She followed the jogging path through a playground that marked the
halfway point of her morning run. Later, she would realize that this was
probably where the men in the four black sedans had spotted her. They could
have been watching her for days, the men being who they were and all, but
because she hadn’t jogged this path since the last time Maya stayed with her
dad, they had most likely been watching her for over a month.
She wouldn’t remember seeing their black sedans at the playground, but
she would remember pushing her pace faster as she turned past the edge of the
playground and back onto the jogging path to return home. Maybe it was the
feeling of being watched, or maybe there were sounds that she hadn’t picked up
at the time—the shallow crunch of slow moving tires on gravel, the gurgle of a
fuel injected engine—tiny sounds that may have triggered an instinct somewhere
inside, but not large enough to cause a conscious reaction. If the men had beenthere, if they’d been following her from that point on, they hadn’t had
their headlights on, she was sure of it. She would’ve noticed something like
that, even while drifting in and out through her own thoughts.
As the path led her back into the Alta Vista subdivision, she glanced at
her watch and smiled. 5:41. She was running faster, and it was getting easier,
too. At thirty-three, she knew she could still pass for twenty-eight,
twenty-six maybe, and after the divorce with Brent, and re-entering her life as
a single mother, she had a renewed interest in getting back into her college
jogging shape. She was still young, she was still vibrant, and, without Brent,
she still had adventures to find. Her therapist had been discussing with her
the need to push herself into situations she would normally reject, little by
little, to see if they might help calm her occasional panic attacks and help
her get off her meds.
There was nothing to be panicked about this morning—not yet anyway—as she
made her way through the jogging trails of Santa Clarita, thirty miles north of
downtown LA and a world apart from the city. Quiet, peaceful, predictable.
The kind of place where, if someone’s following you in an unmarked car,
in a row of unmarked cars, you notice.
And that’s when Samantha finally did notice, as she turned down Mira
Vista to her house. The pace the black cars were keeping, slowly closing in the
space between them and her as she’d glance over her shoulder as nonchalantly as
she could, gave her a feeling she couldn’t deny. Her lungs, her heart, her mind
were all telling her the same thing.
They’re going to take you.
She hadn’t swallowed a Rivotril tablet this morning, didn’t have any
reason to, but all she could think of was that prescription bottle in her
medicine cabinet. She took in another deep gulp of oxygen, hoping to push down
the attack.
Samantha kept her eyes as straight as she could, running faster but not
sprinting, not fully trusting her instincts, as she turned the last street
towards her house.
Sixty yards ahead of her was another black sedan, this one parked in her
driveway. There was a man standing there in a black suit and dark aviator
shades, at 5:48 in the morning with the sun still hidden from the world.

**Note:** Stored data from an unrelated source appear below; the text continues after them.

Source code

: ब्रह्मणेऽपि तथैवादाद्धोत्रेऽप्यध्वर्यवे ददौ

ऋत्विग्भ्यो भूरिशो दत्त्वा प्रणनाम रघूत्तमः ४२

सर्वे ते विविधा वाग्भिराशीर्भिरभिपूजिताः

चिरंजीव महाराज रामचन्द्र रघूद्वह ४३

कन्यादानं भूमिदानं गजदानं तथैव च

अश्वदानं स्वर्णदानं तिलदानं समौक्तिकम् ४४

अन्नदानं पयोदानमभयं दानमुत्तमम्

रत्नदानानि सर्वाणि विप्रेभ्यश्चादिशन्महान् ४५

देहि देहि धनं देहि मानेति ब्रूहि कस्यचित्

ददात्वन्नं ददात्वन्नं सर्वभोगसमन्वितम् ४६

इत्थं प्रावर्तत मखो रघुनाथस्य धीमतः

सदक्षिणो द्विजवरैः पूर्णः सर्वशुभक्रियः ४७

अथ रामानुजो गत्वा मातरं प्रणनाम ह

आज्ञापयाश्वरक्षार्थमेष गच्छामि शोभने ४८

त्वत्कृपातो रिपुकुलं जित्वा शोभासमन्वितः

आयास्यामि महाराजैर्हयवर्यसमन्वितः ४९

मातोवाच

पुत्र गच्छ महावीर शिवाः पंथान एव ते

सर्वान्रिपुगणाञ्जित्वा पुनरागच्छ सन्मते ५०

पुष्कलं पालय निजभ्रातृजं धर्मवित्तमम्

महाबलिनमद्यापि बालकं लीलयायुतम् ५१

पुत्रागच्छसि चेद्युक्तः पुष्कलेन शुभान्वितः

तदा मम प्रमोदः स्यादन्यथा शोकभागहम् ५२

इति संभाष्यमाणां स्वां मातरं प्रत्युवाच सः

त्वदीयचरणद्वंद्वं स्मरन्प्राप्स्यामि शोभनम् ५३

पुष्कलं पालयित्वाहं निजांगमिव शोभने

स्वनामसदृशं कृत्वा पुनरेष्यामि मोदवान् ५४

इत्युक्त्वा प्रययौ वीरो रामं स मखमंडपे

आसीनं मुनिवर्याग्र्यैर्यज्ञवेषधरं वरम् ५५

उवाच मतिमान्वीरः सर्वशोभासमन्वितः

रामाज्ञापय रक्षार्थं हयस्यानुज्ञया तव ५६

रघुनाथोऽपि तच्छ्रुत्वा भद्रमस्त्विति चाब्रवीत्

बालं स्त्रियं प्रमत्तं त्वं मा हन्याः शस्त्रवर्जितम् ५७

She slowed her pace, her mind still racing, still trying to get a handle
on whatever was happening. The man held something in his hand, but she couldn’t
make out the shape of it. As she cautiously approached, it revealed itself to
be a badge, a Federal one, not that she’d seen one in real life before, but it
looked like the kind she’d recognize from the movies.
The badge told her they might not be here to abduct her, but it didn’t
calm her either. Her mind raced to Maya: was she okay, what could have
happened, what had Brent done?
As she crossed her lawn, the man in the black suit smiled. "Hello, Ms.
Waters,” he said easily.
There must have been something in the way she was looking at him that
made him say, "Nothing to be alarmed at. Just wondering if we might have a
conversation. Need to catch your breath?”

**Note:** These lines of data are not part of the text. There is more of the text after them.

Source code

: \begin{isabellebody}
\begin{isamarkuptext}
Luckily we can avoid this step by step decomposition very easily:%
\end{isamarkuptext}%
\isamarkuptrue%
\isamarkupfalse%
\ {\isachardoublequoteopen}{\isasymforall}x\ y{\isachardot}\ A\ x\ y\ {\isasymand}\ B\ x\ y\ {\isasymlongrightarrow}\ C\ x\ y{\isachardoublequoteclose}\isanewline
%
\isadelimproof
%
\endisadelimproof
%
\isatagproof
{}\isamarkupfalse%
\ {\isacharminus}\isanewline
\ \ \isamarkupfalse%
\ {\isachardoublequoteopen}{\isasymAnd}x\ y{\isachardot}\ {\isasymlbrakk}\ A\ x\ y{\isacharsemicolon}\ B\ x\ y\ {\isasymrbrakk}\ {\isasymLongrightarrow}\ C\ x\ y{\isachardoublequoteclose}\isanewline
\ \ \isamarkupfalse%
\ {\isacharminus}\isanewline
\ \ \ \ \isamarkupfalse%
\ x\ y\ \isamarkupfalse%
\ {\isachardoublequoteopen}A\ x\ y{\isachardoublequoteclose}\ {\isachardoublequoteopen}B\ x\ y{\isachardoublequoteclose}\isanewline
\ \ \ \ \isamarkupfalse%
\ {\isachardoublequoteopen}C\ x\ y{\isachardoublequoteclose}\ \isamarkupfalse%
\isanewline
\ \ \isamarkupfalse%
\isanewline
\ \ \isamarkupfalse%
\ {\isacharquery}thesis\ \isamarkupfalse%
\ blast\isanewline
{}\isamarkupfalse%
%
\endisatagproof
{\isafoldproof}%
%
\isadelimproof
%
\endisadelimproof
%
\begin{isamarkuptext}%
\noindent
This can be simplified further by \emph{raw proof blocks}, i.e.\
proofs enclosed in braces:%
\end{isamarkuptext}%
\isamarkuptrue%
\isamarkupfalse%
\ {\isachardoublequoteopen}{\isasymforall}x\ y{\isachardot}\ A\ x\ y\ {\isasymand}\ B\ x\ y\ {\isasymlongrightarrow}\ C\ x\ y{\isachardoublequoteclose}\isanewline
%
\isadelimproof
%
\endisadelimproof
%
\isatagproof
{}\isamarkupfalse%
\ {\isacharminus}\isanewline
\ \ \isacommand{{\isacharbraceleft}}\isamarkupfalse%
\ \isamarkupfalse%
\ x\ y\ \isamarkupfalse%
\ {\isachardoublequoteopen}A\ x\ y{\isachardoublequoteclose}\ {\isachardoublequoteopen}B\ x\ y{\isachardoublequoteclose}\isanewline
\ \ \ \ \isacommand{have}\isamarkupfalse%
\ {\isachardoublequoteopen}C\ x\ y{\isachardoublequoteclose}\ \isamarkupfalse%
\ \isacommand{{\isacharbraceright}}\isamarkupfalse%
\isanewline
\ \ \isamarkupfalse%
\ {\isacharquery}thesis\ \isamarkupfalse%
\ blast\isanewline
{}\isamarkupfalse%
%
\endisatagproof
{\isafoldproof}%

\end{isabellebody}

"Who are you?” Samantha said, drawing shallow gulps of air. "What’s going
on?”
"My name’s Thomas Wilcox. I’m an agent with the Department of Homeland
Security.”
"What’s this about?” she repeated.
"An opportunity,” Wilcox said. "To do your country some good, and to make
a little money, too.”
He motioned to the drivers of the four other black sedans, a quick flick
of his fingers that stated, Move along, I’ve got this from here.
"Sorry about the caravan,” he said as they disappeared down her street.
"It seems over-the-top, I know, but you’ve earned a certain degree of
importance recently.”
"Excuse me?”
"Do you mind if we talk inside?”
Samantha shook her head, trying to make sense out of his words, his
demeanor. "Does this have something to do with my daughter?”
"No,” Wilcox said. "Maya’s fine.”
Maya.
He started to ask again. "It would really be better if we—”
"No,” she said, "not until you tell me what this is about.”
He smiled, then removed his sunglasses, trying to put her at ease. He was
in his forties, clean-shaven with salt and pepper hair, cut short.
"Do you know what a scenario planning exercise is?”
She knew the term, but wasn’t sure she understood what Wilcox was asking.
She shook her head.
"It’s a tool we use to assess risks, weaknesses in our defenses. After
9/11, we started opening our scenarios to non-government participants. People
who tend to be more imaginative than us.”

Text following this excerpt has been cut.